YOU agree that 366 and its affiliates may collect and use technical information gathered as part of the transaction processing and/or support services provided, if any, related to the 366 DEGREES® Service Software Application. 366 may use this information solely for determining YOUR invoices or for providing support services, and will not disclose this information in a form that identifies YOU.
13. GENERAL PROVISIONS.
13.1 All provisions hereof regarding or relating to liability, limits thereon and/or proprietary information shall survive any termination of this Agreement.
13.2 If any term of this Agreement is held to be invalid or unenforceable, the remaining terms shall continue to be binding on both parties.
13.3 This Agreement, and any and all exhibits and schedules attached hereto, all of which are incorporated herein by this reference, constitutes the entire and final agreement among the parties with respect to the subject matter hereof, and any and all prior or contemporaneous discussions, agreements, representations or warranties are null and void. There are no agreements, understandings, warranties or representations among the parties except as set forth herein. This Agreement shall be binding upon and shall inure to the benefit of the parties hereto, their successors and permitted assignees.
13.4 YOU agree to comply fully with all applicable laws, regulations, ordinances and rules governing its use of the 366 DEGREES® Service Software Application, including all relevant export laws and regulations of the United States and other applicable export and import laws to assure that neither the 366 DEGREES® Service Software Application, nor any derivative product thereof, are exported, directly or indirectly, in violation of applicable laws.
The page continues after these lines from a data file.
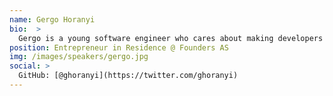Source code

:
 ```yaml
---
name: Gergo Horanyi
bio:  >
  Gergo is a young software engineer who cares about making developers life easier. He has fallen in love with DevOps at CERN, where he made sure bosons are being found and at Prezi, where he made sure everyone can present at all times. Currently, he is bootstrapping a new company around Docker monitoring at Founders.
position: Entrepreneur in Residence @ Founders AS
img: /images/speakers/gergo.jpg
social: >
  GitHub: [@ghoranyi](https://twitter.com/ghoranyi)
---
```

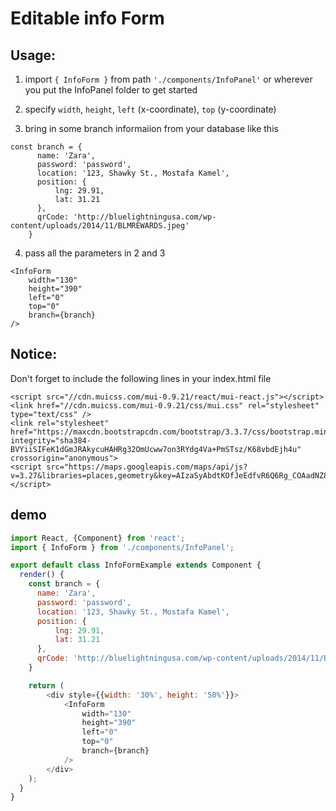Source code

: # Editable info Form


## Usage:

1. import `{ InfoForm }` from path `'./components/InfoPanel'` or wherever you put the InfoPanel folder to get started

2. specify `width`, `height`, `left` (x-coordinate), `top` (y-coordinate)

3. bring in some branch informaiion from your database like this
```
const branch = {
      name: 'Zara',
      password: 'password',
      location: '123, Shawky St., Mostafa Kamel',
      position: {
          lng: 29.91,
          lat: 31.21
      },
      qrCode: 'http://bluelightningusa.com/wp-content/uploads/2014/11/BLMREWARDS.jpeg'
    }
```
4. pass all the parameters in 2 and 3
```
<InfoForm
    width="130"
    height="390"
    left="0"
    top="0"
    branch={branch}
/>
```

## Notice:
Don't forget to include the following lines in your index.html file

```
<script src="//cdn.muicss.com/mui-0.9.21/react/mui-react.js"></script>
<link href="//cdn.muicss.com/mui-0.9.21/css/mui.css" rel="stylesheet" type="text/css" />
<link rel="stylesheet" href="https://maxcdn.bootstrapcdn.com/bootstrap/3.3.7/css/bootstrap.min.css" integrity="sha384-BVYiiSIFeK1dGmJRAkycuHAHRg32OmUcww7on3RYdg4Va+PmSTsz/K68vbdEjh4u" crossorigin="anonymous">
<script src="https://maps.googleapis.com/maps/api/js?v=3.27&libraries=places,geometry&key=AIzaSyAbdtKOfJeEdfvR6Q6Rg_COAadNZ8nIehA"></script>
```

## demo

```javascript 
import React, {Component} from 'react';
import { InfoForm } from './components/InfoPanel';

export default class InfoFormExample extends Component {
  render() {
    const branch = {
      name: 'Zara',
      password: 'password',
      location: '123, Shawky St., Mostafa Kamel',
      position: {
          lng: 29.91,
          lat: 31.21
      },
      qrCode: 'http://bluelightningusa.com/wp-content/uploads/2014/11/BLMREWARDS.jpeg'
    }

    return (
        <div style={{width: '30%', height: '50%'}}>
            <InfoForm
                width="130"
                height="390"
                left="0"
                top="0"
                branch={branch}
            />
        </div>
    );
  }
}
```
13.5 This Agreement is made under and shall be governed by and construed in accordance with the laws of the State of Georgia, as a contract made and performed therein with venue and all jurisdictions, including personal and subject matter jurisdiction, being specifically designated as the Superior Court of Forsyth County, Georgia.
13.6 All headings contained in this Agreement are for reference purposes only and are not intended to affect in any way the meaning or interpretation of this Agreement.
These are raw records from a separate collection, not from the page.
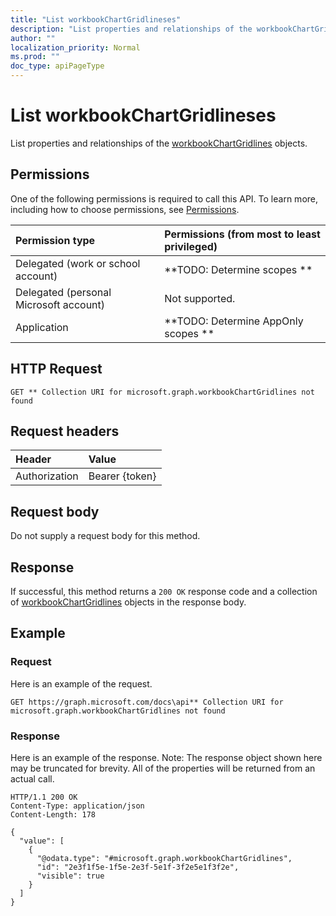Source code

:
 ```yaml
---
title: "List workbookChartGridlineses"
description: "List properties and relationships of the workbookChartGridlines objects."
author: ""
localization_priority: Normal
ms.prod: ""
doc_type: apiPageType
---
```


# List workbookChartGridlineses

List properties and relationships of the [workbookChartGridlines](../resources/workbookchartgridlines.md) objects.

## Permissions
One of the following permissions is required to call this API. To learn more, including how to choose permissions, see [Permissions](/concepts/permissions-reference.md).

|Permission type|Permissions (from most to least privileged)|
|:---|:---|
|Delegated (work or school account)|**TODO: Determine scopes **|
|Delegated (personal Microsoft account)|Not supported.|
|Application|**TODO: Determine AppOnly scopes **|

## HTTP Request
<!-- {
  "blockType": "ignored"
}
-->
``` http
GET ** Collection URI for microsoft.graph.workbookChartGridlines not found
```

## Request headers
|Header|Value|
|:---|:---|
|Authorization|Bearer {token}|

## Request body
Do not supply a request body for this method.

## Response
If successful, this method returns a `200 OK` response code and a collection of [workbookChartGridlines](../resources/workbookchartgridlines.md) objects in the response body.

## Example

### Request
Here is an example of the request.
<!-- {
  "blockType": "request",
  "name": "get_workbookchartgridlines"
}
-->
``` http
GET https://graph.microsoft.com/docs\api** Collection URI for microsoft.graph.workbookChartGridlines not found
```

### Response
Here is an example of the response. Note: The response object shown here may be truncated for brevity. All of the properties will be returned from an actual call.
<!-- {
  "blockType": "response",
  "truncated": true,
  "@odata.type": "collection(microsoft.graph.workbookchartgridlines)"
}
-->
``` http
HTTP/1.1 200 OK
Content-Type: application/json
Content-Length: 178

{
  "value": [
    {
      "@odata.type": "#microsoft.graph.workbookChartGridlines",
      "id": "2e3f1f5e-1f5e-2e3f-5e1f-3f2e5e1f3f2e",
      "visible": true
    }
  ]
}
```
13.7 YOU represent and warrant that the execution, delivery and performance by YOU of and under this Agreement does not and will not constitute a violation or breach of any agreement or law by which YOU are bound.
13.8 This Agreement may be executed in two or more counterparts, and each counterpart shall be deemed an original.
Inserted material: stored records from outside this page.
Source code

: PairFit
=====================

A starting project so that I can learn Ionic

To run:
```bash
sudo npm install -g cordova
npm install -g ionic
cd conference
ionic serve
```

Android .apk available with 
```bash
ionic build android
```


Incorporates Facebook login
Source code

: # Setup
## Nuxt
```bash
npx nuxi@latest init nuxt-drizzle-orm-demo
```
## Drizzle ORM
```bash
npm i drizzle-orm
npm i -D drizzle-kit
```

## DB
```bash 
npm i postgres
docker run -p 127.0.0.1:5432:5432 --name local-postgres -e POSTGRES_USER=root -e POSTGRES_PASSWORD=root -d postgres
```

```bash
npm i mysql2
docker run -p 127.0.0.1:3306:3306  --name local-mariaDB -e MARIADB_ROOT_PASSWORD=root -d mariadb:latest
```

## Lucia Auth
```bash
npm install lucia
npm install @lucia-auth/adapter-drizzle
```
13.9 BINDING ARBITRATION. Any controversy or claim arising out of or relating to this contract, or the breach thereof, shall be settled by arbitration administered by the American Arbitration Association in accordance with its Commercial Arbitration Rules, and judgment on the award rendered by the arbitrator(s) may be entered in any court having jurisdiction thereof.
13.10 The pronouns used herein shall include, where appropriate, either gender or both, singular and plural. The word “including” when used in this Agreement shall be deemed to mean “including, but not limited to”. YOU agree and acknowledge that YOU have the opportunity to be represented by legal counsel in the review of this Agreement and, therefore, by signing this agreement YOU attest that the terms of this Agreement were negotiated with 366 “at arm’s length.” Therefore, this Agreement shall not be more strictly construed against either party by reason of the fact that one party may have drafted this Agreement.
13.11 This Agreement shall not be effective until executed and delivered by YOU and 366. This Agreement shall not be modified, changed, altered or amended in any way except through a written amendment duly executed on behalf of YOU and 366.
13.12 No waiver of any breach of any provision of this Agreement shall constitute a waiver of any prior, concurrent or subsequent breach of the same provision or any other provision, and no waiver shall be effective unless made in writing and signed by a duly authorized representative of the party waiving that breach.